▶ _PROBLEM TO SOLVE_: Below are records. Copy every line with "mProjectMatrix" in it.

▶ _DATASET EXTRACT_:
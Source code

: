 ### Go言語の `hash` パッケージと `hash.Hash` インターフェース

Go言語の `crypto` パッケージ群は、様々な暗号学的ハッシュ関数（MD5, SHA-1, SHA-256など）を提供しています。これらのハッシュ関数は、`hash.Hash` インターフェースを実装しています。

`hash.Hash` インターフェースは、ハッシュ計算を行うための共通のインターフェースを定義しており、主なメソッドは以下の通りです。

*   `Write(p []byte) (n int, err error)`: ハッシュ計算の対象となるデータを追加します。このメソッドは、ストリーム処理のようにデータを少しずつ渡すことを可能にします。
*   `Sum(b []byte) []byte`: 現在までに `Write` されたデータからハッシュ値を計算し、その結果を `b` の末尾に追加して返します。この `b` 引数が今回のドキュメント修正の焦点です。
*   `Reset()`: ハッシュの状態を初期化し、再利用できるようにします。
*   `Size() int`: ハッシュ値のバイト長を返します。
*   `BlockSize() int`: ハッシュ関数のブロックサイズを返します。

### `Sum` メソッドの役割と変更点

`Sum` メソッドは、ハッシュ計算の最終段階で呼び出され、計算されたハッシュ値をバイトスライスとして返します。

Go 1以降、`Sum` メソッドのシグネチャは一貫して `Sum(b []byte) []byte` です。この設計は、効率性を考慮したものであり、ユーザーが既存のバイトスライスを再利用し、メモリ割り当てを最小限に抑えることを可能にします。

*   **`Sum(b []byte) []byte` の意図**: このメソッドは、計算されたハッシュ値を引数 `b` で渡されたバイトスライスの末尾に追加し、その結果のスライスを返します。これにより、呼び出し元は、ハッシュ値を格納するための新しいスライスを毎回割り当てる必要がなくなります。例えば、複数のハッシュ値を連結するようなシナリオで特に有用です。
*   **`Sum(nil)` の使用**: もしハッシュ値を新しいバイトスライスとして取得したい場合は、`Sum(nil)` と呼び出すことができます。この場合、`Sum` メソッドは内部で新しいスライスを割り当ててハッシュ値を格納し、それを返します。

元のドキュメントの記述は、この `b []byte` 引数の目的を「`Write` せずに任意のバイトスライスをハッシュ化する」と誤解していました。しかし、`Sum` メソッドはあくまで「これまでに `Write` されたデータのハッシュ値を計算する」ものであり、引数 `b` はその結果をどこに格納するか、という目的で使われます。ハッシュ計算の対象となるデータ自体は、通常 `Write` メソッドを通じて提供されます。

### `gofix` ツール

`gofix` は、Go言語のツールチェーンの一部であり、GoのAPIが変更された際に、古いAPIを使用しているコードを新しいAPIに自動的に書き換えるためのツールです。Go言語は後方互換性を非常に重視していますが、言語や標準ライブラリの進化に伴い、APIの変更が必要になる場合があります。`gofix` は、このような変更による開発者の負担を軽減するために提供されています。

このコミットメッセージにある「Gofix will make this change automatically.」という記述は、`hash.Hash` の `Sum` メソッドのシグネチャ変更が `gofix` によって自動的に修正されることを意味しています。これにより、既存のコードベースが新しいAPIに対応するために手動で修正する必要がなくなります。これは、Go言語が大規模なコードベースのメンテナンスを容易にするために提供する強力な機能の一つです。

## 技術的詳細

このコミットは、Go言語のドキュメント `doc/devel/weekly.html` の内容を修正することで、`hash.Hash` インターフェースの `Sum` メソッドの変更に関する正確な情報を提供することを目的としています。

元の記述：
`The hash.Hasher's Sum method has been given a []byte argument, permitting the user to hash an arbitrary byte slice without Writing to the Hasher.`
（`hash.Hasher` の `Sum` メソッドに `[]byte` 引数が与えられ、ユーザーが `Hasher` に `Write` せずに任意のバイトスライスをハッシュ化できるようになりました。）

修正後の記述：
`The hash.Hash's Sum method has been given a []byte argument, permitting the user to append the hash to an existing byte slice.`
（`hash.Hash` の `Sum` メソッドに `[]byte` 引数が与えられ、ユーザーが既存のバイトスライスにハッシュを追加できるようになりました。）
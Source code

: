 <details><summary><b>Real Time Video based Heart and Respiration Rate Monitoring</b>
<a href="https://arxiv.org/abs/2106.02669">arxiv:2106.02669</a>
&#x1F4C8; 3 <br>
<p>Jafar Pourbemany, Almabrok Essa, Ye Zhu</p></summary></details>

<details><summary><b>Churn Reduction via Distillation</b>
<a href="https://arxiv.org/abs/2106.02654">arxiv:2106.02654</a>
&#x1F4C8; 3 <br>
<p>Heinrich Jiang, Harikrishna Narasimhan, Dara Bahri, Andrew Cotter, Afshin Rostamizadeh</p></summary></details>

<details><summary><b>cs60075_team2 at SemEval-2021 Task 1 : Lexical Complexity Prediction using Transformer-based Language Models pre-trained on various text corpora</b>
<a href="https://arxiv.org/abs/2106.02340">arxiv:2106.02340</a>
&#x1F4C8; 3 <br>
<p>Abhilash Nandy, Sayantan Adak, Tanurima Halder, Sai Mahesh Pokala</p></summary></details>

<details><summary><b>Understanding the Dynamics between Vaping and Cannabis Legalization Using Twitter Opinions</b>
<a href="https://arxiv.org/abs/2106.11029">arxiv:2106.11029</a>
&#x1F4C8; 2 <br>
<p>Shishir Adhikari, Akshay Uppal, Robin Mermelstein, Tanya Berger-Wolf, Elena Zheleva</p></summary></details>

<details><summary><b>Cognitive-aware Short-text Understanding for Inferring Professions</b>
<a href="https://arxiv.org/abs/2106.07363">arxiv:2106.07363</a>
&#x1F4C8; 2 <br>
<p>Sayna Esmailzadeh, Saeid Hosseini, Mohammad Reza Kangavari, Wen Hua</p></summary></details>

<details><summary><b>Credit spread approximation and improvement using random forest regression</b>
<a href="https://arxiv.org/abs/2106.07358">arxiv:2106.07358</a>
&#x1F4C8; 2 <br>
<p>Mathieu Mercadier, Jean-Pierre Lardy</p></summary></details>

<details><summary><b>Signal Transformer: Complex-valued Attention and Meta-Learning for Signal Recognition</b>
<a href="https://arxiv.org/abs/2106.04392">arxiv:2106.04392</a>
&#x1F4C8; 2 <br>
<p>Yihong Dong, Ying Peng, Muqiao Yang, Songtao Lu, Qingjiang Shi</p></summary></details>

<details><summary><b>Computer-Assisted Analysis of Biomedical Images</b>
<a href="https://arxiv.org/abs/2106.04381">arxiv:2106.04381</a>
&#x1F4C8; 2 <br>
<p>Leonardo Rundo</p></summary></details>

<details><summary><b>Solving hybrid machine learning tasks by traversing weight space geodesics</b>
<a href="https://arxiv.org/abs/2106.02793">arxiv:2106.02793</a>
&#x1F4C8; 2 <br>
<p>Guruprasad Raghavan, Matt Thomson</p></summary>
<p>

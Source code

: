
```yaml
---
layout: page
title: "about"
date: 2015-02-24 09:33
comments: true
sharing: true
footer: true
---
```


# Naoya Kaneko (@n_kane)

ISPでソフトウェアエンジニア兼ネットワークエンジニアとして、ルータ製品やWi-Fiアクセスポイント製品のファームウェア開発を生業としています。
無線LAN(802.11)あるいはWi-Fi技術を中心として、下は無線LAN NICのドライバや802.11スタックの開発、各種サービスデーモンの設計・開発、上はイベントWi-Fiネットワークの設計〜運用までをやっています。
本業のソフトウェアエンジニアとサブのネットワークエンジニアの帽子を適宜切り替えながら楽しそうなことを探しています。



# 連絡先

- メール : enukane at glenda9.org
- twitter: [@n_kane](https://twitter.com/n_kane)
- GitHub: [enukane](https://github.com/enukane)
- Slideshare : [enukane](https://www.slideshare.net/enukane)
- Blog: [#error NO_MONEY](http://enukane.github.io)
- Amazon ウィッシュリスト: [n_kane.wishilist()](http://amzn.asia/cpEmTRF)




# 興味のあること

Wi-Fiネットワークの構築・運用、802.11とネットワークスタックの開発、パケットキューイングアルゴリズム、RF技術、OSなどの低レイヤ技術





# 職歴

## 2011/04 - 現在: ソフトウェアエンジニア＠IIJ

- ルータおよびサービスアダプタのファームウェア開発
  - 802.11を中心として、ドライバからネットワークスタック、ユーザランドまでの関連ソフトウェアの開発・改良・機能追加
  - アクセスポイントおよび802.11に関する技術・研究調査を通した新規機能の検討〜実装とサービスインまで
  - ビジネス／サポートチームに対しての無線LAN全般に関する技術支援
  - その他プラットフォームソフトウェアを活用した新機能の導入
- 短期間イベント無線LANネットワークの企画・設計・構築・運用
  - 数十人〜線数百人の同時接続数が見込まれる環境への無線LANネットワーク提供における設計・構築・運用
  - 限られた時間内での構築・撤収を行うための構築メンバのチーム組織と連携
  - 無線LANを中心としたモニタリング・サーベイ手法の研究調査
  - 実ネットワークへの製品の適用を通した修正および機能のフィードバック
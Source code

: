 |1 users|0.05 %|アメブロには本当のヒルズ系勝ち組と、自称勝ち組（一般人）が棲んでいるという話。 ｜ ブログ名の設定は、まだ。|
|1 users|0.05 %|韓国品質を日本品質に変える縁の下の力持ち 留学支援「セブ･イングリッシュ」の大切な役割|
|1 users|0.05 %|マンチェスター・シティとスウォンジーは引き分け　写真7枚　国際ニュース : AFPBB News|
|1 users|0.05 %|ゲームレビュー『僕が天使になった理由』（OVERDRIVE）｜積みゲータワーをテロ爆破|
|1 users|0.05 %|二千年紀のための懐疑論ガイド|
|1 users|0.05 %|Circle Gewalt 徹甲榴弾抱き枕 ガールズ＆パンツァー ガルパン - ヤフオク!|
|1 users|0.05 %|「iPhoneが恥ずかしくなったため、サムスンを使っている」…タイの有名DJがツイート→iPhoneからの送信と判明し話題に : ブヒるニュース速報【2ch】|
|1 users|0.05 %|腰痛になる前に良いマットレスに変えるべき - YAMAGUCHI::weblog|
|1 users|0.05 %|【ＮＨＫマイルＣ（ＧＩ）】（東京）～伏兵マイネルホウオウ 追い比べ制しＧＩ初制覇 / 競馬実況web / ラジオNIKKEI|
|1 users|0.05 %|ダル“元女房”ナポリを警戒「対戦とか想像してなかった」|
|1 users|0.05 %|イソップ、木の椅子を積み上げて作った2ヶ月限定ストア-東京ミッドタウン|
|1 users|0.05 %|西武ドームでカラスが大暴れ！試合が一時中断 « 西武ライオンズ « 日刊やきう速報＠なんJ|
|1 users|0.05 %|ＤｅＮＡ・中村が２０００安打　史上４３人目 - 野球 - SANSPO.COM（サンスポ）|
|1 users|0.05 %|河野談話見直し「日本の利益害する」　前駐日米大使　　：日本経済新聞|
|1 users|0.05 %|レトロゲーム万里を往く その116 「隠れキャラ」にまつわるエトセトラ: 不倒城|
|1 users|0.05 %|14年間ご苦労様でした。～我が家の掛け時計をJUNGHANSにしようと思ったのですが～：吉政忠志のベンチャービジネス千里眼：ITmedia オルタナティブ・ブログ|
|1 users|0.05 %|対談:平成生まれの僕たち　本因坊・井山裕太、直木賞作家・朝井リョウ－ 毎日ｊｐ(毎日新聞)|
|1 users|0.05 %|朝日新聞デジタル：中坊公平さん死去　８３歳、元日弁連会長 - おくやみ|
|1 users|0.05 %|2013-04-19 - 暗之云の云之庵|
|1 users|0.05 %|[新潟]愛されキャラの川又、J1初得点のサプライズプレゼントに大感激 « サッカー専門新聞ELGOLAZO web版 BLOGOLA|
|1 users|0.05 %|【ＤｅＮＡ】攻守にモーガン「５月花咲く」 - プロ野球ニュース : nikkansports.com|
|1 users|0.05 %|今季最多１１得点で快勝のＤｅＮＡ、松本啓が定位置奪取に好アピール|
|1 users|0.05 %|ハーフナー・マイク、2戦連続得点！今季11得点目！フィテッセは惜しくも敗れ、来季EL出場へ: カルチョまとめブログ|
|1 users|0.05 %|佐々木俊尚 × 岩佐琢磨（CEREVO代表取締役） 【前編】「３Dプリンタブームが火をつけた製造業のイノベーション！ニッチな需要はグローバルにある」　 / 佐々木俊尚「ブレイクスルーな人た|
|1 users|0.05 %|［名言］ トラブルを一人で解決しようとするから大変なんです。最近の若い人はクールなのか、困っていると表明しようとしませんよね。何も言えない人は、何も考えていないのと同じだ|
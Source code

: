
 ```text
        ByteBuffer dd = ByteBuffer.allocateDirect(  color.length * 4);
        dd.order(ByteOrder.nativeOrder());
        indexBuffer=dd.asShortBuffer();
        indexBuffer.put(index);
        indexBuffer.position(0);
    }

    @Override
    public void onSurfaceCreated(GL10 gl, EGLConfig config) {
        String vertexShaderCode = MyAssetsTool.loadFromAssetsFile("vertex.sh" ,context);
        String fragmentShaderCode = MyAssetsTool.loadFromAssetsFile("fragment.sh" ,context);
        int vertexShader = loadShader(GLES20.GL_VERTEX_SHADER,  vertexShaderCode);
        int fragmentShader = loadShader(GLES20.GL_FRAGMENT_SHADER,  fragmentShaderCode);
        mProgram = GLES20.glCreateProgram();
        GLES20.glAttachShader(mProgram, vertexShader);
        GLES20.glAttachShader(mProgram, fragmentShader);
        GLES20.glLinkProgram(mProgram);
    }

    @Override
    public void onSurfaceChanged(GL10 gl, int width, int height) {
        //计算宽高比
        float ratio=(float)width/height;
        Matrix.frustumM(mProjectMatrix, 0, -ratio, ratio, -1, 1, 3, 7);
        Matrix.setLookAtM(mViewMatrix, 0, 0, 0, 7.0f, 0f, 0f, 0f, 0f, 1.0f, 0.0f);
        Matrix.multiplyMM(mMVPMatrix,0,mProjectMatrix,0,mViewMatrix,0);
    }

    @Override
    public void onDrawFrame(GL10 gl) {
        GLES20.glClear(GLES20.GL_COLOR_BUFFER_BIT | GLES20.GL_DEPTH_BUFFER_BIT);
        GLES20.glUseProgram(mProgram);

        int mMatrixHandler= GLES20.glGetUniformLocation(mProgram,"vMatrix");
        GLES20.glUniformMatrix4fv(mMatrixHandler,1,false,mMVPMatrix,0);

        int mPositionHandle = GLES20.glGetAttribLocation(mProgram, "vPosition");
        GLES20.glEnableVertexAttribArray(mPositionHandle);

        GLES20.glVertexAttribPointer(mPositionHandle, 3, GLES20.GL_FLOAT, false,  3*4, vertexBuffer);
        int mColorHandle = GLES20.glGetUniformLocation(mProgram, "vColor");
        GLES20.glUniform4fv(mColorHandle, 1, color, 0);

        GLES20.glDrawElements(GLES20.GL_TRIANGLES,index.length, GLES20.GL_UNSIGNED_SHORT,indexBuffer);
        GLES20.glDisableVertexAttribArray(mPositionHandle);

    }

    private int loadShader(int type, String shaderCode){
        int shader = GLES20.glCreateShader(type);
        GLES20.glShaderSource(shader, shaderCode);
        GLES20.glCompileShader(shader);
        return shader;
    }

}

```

▶ _PROBLEM SOLUTION_:
        Matrix.frustumM(mProjectMatrix, 0, -ratio, ratio, -1, 1, 3, 7);
        Matrix.multiplyMM(mMVPMatrix,0,mProjectMatrix,0,mViewMatrix,0);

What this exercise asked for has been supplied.